Give only the number of lines in these records that include "programmer".

# # # #

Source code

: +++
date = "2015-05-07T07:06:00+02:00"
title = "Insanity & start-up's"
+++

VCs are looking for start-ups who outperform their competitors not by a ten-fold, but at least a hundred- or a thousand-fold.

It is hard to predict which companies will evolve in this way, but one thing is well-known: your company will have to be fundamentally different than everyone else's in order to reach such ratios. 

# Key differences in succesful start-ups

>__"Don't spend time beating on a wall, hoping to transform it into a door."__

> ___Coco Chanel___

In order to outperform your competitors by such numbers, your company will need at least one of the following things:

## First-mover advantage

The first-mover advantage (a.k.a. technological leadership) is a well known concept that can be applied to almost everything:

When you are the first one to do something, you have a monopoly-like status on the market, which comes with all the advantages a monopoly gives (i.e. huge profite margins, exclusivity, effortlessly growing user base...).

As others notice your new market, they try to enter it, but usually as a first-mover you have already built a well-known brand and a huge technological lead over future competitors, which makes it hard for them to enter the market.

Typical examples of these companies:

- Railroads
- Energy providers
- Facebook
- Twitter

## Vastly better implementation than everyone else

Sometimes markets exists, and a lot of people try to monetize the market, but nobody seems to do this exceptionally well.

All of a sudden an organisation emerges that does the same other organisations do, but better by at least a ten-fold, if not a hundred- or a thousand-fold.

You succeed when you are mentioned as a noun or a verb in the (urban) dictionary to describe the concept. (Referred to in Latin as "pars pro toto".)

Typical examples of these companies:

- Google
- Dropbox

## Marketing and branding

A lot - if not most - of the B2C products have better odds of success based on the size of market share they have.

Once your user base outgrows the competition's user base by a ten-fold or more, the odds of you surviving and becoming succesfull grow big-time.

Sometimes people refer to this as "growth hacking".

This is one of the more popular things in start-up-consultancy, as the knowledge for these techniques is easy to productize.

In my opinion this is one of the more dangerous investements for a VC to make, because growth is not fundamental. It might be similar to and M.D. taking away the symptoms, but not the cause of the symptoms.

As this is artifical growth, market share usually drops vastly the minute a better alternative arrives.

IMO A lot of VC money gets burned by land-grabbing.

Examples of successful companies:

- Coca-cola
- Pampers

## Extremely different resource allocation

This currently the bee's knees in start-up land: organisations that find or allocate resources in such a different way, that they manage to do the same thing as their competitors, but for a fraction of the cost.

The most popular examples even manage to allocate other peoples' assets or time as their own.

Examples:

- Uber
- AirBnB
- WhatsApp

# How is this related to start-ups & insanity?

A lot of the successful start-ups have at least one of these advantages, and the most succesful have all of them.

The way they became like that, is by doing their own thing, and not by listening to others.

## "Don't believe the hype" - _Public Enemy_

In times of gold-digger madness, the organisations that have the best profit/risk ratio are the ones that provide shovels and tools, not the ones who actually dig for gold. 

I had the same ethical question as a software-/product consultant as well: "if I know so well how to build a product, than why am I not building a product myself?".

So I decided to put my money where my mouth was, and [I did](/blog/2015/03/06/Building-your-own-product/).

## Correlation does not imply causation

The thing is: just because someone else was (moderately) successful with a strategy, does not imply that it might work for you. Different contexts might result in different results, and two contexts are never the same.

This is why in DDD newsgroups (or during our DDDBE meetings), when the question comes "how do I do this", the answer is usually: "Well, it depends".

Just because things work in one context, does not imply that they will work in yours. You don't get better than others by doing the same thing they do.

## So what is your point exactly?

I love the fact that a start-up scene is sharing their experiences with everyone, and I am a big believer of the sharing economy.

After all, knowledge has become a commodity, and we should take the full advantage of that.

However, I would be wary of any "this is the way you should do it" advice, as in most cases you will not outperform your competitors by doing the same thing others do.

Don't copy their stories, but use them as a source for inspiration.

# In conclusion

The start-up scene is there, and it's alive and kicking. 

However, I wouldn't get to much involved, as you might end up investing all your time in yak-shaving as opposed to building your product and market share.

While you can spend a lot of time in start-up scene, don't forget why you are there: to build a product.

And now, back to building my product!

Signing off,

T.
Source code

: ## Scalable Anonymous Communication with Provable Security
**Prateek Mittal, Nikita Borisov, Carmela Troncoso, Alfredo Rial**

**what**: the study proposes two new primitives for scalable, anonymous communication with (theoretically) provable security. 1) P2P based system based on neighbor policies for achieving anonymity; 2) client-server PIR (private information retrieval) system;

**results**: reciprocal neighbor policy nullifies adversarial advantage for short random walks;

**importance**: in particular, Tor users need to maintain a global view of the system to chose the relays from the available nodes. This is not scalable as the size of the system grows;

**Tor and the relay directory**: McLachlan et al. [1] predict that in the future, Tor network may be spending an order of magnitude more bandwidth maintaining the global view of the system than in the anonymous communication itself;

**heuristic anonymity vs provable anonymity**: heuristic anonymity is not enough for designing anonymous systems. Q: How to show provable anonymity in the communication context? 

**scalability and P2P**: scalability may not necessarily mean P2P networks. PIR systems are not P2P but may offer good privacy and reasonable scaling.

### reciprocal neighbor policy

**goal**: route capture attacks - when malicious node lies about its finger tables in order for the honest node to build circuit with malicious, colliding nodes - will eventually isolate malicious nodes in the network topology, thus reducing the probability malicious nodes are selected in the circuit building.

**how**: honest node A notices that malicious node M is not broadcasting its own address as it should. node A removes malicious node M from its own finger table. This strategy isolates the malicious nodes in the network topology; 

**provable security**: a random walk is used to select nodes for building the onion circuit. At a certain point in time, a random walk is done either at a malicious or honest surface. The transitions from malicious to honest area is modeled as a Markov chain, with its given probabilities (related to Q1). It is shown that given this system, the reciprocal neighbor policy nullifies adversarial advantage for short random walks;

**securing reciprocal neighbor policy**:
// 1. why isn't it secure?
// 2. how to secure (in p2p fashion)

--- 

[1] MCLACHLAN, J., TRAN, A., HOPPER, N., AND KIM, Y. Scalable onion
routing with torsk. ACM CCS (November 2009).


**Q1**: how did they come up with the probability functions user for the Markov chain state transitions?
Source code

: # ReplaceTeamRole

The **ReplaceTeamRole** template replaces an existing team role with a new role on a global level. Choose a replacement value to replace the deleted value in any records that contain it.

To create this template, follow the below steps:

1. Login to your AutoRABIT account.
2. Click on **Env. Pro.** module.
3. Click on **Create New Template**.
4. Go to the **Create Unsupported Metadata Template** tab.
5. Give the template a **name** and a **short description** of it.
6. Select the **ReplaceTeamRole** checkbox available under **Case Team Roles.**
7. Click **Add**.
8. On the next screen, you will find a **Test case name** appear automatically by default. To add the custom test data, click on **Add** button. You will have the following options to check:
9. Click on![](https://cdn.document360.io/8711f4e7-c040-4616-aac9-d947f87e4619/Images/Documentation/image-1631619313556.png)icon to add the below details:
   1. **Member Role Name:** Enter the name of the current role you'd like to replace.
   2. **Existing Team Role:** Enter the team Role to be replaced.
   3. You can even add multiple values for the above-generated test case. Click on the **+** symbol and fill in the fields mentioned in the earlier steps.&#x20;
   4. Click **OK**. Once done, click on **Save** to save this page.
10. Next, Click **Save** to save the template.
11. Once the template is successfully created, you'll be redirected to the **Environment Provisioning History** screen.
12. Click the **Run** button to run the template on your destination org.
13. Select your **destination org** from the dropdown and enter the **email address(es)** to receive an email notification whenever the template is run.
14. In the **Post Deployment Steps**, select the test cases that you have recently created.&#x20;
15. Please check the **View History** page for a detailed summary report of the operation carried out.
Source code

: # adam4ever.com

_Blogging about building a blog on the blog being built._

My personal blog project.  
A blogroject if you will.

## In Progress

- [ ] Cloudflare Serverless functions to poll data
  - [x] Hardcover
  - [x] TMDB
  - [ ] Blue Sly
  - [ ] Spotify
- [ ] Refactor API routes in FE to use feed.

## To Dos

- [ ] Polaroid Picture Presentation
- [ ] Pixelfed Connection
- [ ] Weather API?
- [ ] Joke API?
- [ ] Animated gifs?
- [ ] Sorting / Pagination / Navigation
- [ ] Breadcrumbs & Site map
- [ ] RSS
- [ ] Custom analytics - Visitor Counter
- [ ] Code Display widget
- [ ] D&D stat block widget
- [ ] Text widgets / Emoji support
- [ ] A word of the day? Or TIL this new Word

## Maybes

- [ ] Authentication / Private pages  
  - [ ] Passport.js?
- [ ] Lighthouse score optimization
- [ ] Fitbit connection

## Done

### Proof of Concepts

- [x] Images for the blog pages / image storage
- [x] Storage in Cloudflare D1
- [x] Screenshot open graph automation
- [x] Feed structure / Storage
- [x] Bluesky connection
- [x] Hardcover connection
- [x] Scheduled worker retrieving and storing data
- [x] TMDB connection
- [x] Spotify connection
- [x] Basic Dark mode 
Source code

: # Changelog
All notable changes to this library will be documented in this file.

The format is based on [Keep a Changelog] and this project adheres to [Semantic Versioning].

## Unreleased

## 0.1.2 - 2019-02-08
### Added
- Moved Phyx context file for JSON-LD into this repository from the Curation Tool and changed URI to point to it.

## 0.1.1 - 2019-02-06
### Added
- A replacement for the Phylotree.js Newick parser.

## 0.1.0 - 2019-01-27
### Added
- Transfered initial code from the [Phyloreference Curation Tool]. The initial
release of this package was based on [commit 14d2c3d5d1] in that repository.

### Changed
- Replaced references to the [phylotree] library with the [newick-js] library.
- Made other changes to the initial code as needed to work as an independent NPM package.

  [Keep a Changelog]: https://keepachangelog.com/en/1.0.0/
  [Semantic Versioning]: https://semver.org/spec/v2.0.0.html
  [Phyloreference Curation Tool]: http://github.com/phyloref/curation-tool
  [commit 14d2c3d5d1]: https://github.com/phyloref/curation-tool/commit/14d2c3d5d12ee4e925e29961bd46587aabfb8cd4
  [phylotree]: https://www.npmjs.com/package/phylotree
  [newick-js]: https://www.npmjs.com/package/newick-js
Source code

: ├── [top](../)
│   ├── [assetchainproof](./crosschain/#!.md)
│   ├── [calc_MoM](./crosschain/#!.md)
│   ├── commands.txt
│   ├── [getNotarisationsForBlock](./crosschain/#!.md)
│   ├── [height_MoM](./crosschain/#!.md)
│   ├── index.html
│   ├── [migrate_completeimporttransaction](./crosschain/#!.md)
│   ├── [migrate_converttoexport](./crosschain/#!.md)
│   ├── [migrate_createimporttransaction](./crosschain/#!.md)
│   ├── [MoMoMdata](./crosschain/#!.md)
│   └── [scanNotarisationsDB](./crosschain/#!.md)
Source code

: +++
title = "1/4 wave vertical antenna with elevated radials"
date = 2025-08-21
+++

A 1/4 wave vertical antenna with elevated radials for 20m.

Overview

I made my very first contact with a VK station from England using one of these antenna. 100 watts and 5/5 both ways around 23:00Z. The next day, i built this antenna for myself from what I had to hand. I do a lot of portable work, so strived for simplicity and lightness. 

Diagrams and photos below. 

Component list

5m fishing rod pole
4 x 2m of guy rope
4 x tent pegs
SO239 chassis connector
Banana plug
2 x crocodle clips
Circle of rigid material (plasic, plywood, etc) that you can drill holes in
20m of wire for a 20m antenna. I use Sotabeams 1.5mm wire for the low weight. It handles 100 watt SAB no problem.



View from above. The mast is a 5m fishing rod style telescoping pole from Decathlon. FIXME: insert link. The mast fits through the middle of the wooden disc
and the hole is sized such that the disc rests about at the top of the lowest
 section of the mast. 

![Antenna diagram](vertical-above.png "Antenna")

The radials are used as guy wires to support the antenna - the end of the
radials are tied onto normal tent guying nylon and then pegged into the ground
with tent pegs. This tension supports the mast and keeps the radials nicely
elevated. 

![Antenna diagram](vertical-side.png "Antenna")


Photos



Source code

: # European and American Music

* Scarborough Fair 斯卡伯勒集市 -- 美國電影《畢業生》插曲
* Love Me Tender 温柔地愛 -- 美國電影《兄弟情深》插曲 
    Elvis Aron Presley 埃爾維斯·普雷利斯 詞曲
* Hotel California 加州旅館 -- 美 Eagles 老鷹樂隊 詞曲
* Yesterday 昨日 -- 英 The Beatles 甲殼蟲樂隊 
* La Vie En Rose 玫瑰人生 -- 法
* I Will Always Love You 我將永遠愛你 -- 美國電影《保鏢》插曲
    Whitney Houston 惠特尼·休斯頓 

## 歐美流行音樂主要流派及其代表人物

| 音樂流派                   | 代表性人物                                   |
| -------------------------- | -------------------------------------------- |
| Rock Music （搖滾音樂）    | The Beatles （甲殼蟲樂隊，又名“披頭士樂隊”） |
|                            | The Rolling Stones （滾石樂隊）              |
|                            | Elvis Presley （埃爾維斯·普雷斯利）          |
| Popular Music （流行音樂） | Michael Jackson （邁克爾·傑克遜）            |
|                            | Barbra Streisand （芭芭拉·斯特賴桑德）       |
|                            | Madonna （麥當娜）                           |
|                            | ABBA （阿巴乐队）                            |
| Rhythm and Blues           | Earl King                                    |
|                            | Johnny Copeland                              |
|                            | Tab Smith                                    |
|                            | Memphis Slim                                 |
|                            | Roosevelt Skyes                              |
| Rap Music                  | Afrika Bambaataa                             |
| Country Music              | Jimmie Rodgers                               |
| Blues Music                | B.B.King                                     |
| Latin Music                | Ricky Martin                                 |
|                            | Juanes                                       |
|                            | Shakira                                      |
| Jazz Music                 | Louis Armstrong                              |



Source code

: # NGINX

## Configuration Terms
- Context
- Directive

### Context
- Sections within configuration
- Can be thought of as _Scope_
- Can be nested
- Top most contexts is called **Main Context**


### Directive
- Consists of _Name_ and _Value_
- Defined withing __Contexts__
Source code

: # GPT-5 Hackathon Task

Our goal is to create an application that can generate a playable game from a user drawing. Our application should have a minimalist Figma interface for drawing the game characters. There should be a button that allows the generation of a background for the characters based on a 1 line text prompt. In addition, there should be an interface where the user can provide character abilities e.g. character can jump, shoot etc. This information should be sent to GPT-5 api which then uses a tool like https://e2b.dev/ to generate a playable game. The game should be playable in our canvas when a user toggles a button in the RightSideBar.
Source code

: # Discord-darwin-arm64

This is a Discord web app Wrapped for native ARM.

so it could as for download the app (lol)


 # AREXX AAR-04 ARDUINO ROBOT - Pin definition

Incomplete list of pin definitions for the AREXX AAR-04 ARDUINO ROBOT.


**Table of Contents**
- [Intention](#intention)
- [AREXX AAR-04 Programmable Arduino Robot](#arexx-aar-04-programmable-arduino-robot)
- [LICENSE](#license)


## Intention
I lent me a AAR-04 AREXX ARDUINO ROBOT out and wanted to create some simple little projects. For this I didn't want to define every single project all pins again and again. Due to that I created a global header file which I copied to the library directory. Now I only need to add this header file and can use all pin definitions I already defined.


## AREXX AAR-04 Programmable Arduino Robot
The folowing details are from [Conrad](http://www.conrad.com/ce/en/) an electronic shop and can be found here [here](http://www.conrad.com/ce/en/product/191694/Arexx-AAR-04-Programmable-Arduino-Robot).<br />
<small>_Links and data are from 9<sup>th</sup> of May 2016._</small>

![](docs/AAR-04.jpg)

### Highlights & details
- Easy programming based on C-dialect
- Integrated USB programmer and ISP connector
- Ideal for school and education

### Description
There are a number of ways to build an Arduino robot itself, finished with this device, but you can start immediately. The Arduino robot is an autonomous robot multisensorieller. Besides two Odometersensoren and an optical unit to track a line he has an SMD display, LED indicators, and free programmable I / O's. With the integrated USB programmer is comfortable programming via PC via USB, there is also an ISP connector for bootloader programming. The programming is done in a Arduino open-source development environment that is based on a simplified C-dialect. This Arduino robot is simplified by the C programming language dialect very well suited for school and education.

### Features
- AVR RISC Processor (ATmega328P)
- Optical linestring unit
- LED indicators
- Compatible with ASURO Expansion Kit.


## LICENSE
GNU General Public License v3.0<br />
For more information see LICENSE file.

# # # #

• [Result of the exercise]:
2